** RECORD SET follows **
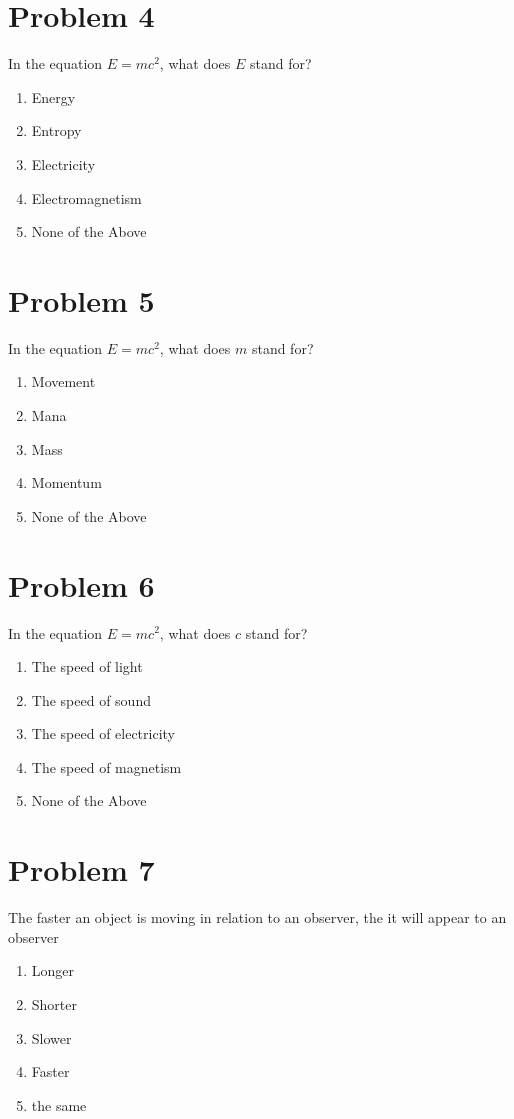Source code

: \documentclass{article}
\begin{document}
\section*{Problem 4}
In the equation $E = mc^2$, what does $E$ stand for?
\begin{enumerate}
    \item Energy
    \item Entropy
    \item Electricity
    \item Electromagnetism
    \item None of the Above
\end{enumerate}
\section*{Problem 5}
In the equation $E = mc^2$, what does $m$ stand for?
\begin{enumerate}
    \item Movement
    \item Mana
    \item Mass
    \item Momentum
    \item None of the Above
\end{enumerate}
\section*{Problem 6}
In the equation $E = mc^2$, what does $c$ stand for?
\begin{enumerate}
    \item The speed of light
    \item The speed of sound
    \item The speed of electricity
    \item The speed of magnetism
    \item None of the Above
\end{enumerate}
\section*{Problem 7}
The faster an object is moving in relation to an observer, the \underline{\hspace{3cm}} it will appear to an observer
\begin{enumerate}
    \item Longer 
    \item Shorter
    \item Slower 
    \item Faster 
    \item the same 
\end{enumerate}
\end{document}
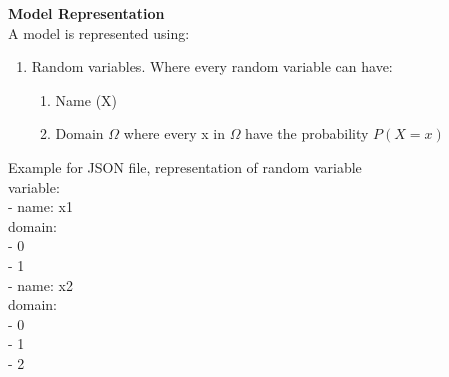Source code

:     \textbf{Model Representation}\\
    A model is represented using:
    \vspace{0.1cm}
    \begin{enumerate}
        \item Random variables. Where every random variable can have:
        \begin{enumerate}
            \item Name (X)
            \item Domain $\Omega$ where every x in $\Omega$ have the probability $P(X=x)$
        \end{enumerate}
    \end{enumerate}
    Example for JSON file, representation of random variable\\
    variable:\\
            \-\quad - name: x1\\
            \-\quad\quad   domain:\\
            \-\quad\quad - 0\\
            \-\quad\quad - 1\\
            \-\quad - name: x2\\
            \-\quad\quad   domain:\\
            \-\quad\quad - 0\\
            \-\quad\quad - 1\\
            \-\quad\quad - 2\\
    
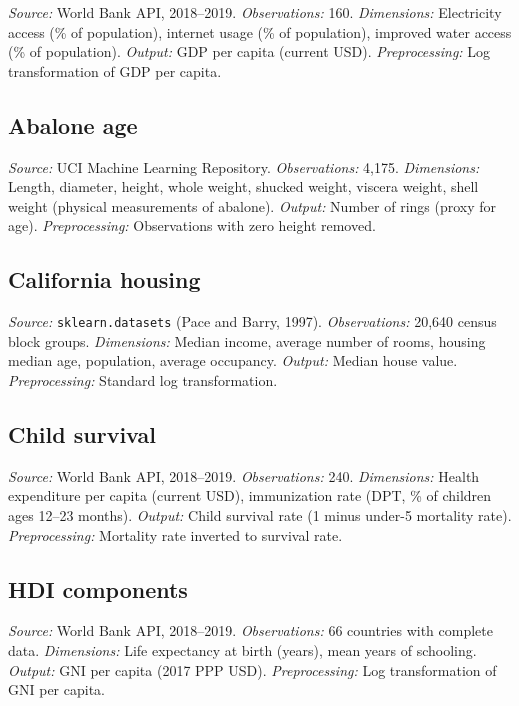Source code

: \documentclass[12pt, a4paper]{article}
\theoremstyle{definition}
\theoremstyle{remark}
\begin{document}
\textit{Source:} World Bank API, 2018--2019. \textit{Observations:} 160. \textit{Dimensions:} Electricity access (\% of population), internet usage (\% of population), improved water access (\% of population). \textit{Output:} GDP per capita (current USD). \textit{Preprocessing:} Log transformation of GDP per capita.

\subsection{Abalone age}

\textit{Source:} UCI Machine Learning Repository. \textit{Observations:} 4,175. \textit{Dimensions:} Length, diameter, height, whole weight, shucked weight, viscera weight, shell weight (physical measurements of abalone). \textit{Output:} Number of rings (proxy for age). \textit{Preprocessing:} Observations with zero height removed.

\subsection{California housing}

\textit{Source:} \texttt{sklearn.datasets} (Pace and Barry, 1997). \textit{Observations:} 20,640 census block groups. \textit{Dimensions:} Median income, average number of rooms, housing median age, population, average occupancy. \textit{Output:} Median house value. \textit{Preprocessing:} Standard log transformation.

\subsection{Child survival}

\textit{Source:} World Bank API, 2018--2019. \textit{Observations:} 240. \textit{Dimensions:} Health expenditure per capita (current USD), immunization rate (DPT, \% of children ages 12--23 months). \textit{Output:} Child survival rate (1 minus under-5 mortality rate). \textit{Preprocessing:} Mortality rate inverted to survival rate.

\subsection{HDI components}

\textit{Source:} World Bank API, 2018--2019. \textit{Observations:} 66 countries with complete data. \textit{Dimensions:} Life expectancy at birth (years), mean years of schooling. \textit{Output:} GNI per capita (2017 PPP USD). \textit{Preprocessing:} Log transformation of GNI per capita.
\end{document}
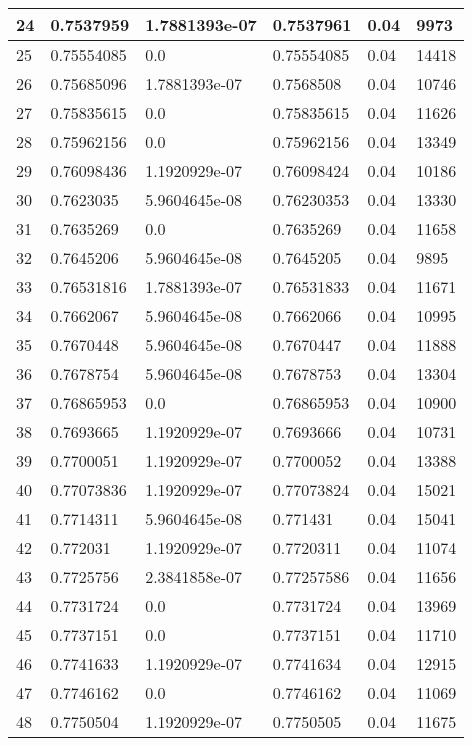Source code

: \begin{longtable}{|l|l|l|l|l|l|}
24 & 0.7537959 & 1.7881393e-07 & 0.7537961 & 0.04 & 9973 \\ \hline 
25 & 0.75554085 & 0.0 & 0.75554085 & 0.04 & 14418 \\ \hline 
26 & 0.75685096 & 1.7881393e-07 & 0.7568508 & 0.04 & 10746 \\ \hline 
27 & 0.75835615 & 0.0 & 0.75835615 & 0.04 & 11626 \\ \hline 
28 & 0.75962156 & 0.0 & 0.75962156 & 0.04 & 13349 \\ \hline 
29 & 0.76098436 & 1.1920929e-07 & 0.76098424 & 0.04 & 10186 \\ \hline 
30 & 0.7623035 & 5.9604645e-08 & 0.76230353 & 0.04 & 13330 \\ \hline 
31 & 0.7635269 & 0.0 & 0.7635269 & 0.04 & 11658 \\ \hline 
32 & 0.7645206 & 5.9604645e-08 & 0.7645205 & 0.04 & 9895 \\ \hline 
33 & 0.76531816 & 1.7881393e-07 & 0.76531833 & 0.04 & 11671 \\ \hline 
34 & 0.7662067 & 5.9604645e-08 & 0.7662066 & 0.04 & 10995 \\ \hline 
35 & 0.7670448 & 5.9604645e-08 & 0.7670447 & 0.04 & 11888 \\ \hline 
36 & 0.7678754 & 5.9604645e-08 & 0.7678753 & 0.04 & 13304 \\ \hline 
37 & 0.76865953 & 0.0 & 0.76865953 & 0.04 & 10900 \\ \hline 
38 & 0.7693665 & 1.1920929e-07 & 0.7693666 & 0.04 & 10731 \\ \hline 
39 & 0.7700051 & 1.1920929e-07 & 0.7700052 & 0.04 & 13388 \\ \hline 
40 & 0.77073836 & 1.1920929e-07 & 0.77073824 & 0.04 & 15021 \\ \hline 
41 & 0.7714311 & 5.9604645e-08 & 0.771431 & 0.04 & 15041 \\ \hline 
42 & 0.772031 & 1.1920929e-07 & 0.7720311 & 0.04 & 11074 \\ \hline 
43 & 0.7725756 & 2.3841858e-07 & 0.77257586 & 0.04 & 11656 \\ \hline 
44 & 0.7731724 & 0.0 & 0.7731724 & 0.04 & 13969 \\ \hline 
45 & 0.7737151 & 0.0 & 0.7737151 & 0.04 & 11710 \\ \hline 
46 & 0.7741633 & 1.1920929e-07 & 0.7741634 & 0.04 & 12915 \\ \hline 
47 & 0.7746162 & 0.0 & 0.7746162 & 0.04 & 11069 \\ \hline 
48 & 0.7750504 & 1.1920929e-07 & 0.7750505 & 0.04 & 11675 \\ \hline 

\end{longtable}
** End of RECORD SET **
- ACTIVITY: Output the lines from the one holding "37 & 0.76865953" to the last line of the material, inclusive, exactly as they appear. Add no others.

- EXERCISE RESULT:
37 & 0.76865953 & 0.0 & 0.76865953 & 0.04 & 10900 \\ \hline 
38 & 0.7693665 & 1.1920929e-07 & 0.7693666 & 0.04 & 10731 \\ \hline 
39 & 0.7700051 & 1.1920929e-07 & 0.7700052 & 0.04 & 13388 \\ \hline 
40 & 0.77073836 & 1.1920929e-07 & 0.77073824 & 0.04 & 15021 \\ \hline 
41 & 0.7714311 & 5.9604645e-08 & 0.771431 & 0.04 & 15041 \\ \hline 
42 & 0.772031 & 1.1920929e-07 & 0.7720311 & 0.04 & 11074 \\ \hline 
43 & 0.7725756 & 2.3841858e-07 & 0.77257586 & 0.04 & 11656 \\ \hline 
44 & 0.7731724 & 0.0 & 0.7731724 & 0.04 & 13969 \\ \hline 
45 & 0.7737151 & 0.0 & 0.7737151 & 0.04 & 11710 \\ \hline 
46 & 0.7741633 & 1.1920929e-07 & 0.7741634 & 0.04 & 12915 \\ \hline 
47 & 0.7746162 & 0.0 & 0.7746162 & 0.04 & 11069 \\ \hline 
48 & 0.7750504 & 1.1920929e-07 & 0.7750505 & 0.04 & 11675 \\ \hline 

\end{longtable}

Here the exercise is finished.